Aviation Leadership Award - David Neeleman

David Neeleman
Founder, CEO & Chairman of the Board, Breeze Airways;
Founder of JetBlue and Azul

David Neeleman is that rarest of entrepreneurs, a man who has created and launched a multitude of successful, independent airlines, including the USA’s Breeze Airways, JetBlue and Morris Air (sold to Southwest), Canada’s WestJet and Brazil’s Azul.

David was born in Brazil while his father was Reuter’s São Paulo Bureau Chief. His family moved to Utah while he was still a child. His career began in 1984 when he co-founded a low-fare carrier called Morris Air with June Morris, the owner of Salt Lake City-based travel agency Morris Travel. As President of Morris Air, David implemented the industry’s first electronic ticketing system and pioneered a home reservation system where calls are handled by reservationists working from their homes.

Following the sale of Morris Air and a short period with Southwest Airlines, David took the electronic ticketing system that he had initiated at Morris Air and developed it to become Open Skies, the world’s simplest airline reservation system. David sold Open Skies to Hewlett Packard in 1999. Also during this period, David acted as a consultant to WestJet Airlines, the successful Canadian low-fare start-up airline.

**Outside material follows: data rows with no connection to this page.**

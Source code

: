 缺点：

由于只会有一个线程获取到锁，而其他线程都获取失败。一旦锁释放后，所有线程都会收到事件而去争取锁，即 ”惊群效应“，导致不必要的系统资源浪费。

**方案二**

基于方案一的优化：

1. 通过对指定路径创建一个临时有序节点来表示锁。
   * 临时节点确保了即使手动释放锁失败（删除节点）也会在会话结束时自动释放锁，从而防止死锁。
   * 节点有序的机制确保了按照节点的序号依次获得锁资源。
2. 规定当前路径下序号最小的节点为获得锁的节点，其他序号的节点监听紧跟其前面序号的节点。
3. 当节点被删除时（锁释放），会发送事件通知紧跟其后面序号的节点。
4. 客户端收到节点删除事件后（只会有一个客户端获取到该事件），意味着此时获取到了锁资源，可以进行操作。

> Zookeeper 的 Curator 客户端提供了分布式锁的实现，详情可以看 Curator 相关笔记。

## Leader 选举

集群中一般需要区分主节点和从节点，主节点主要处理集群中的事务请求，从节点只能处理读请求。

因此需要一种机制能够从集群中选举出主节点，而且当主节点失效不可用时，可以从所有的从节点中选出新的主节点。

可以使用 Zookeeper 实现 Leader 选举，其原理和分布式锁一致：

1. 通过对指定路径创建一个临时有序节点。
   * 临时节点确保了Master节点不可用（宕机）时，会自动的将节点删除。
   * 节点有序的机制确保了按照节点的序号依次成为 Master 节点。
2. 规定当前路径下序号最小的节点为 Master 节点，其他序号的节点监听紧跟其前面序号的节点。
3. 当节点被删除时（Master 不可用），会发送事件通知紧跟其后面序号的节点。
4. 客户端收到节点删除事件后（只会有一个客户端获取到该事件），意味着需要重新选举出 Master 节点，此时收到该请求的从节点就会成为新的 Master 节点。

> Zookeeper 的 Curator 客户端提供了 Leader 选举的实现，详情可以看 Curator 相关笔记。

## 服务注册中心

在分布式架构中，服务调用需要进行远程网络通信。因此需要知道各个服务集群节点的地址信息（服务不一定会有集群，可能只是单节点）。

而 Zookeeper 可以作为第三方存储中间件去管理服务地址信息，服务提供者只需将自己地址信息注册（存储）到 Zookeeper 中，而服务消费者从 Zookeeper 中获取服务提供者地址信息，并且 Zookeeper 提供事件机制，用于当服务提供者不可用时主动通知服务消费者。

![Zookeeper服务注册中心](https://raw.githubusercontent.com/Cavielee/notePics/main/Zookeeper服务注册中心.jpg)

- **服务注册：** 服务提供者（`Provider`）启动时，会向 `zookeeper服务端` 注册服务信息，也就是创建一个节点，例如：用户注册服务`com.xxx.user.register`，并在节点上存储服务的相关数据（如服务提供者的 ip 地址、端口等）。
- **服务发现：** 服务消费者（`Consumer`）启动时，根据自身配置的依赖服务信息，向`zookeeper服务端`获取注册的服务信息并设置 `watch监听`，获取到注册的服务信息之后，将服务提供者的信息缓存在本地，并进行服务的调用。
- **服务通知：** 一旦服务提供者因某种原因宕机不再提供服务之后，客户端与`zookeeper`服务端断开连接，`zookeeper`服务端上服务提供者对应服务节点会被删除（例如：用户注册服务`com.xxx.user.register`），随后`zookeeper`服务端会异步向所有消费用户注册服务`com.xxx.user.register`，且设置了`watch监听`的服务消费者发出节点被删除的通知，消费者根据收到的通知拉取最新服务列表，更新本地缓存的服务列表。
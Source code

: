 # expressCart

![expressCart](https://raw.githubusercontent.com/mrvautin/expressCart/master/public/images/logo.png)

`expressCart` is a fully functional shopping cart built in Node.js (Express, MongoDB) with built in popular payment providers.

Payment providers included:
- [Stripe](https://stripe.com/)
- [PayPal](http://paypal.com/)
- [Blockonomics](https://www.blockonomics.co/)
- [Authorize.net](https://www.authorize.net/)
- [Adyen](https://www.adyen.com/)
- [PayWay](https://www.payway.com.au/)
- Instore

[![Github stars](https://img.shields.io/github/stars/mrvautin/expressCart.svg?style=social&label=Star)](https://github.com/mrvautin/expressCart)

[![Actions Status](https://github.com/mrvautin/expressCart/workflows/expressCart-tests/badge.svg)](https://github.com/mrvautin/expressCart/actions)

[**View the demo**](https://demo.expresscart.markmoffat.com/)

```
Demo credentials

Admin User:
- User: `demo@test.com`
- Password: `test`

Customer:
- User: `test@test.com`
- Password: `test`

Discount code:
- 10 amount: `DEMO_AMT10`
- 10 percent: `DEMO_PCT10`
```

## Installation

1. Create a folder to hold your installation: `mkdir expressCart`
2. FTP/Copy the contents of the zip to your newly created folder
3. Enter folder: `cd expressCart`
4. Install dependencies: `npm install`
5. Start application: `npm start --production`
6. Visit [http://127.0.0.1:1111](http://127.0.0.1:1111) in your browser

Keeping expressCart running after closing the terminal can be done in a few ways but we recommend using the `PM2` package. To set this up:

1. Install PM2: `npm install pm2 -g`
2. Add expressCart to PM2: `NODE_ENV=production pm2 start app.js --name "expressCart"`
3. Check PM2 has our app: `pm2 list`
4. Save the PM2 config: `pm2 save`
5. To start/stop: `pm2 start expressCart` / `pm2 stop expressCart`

David then founded JetBlue Airways in New York and spent a decade as Chief Executive Officer (1998 to 2007) and Chairman (2002 to 2008). An amazing success by any measure, JetBlue was an instant hit with travelers and was the first airline to earn $100 million annually within five years, thus becoming a “major” airline fastest. JetBlue has won countless awards and accolades including Top Low-Cost Airline for Customer Satisfaction by J.D. Power and Associates and Best Airline by Consumer Reports. It won Conde Nast Traveler’s Readers Choice Awards for Best U.S. Airline for seven consecutive years.

After JetBlue, it was Brazil’s turn to experience David’s magic in bringing new planes and low fares to many markets that had never seen nonstop service.

Azul, launched in 2008, now serves more than 100 destinations with an operating fleet of more than 140 aircraft, including Brazilian-built Embraer E-190 and E-195 jets, and ATR-72s. Just as JetBlue in the US before it, Azul is the first airline in Latin America to offer LiveTV inflight TV programming via satellite.

David now turns his attention back to the US domestic airline industry with his new airline Breeze Airways. Breeze began commercial service on May 27 and now operates 39 routes in 16 cities from San Antonio, TX, to Providence, RI. David plans to re-invent low-cost travel with nonstop service between secondary and tertiary markets across the USA.

Breeze currently operates 13 Embraer aircraft and has orders for 60 new Airbus A220 aircraft which start delivery in October and will be delivered one per month for the next five years.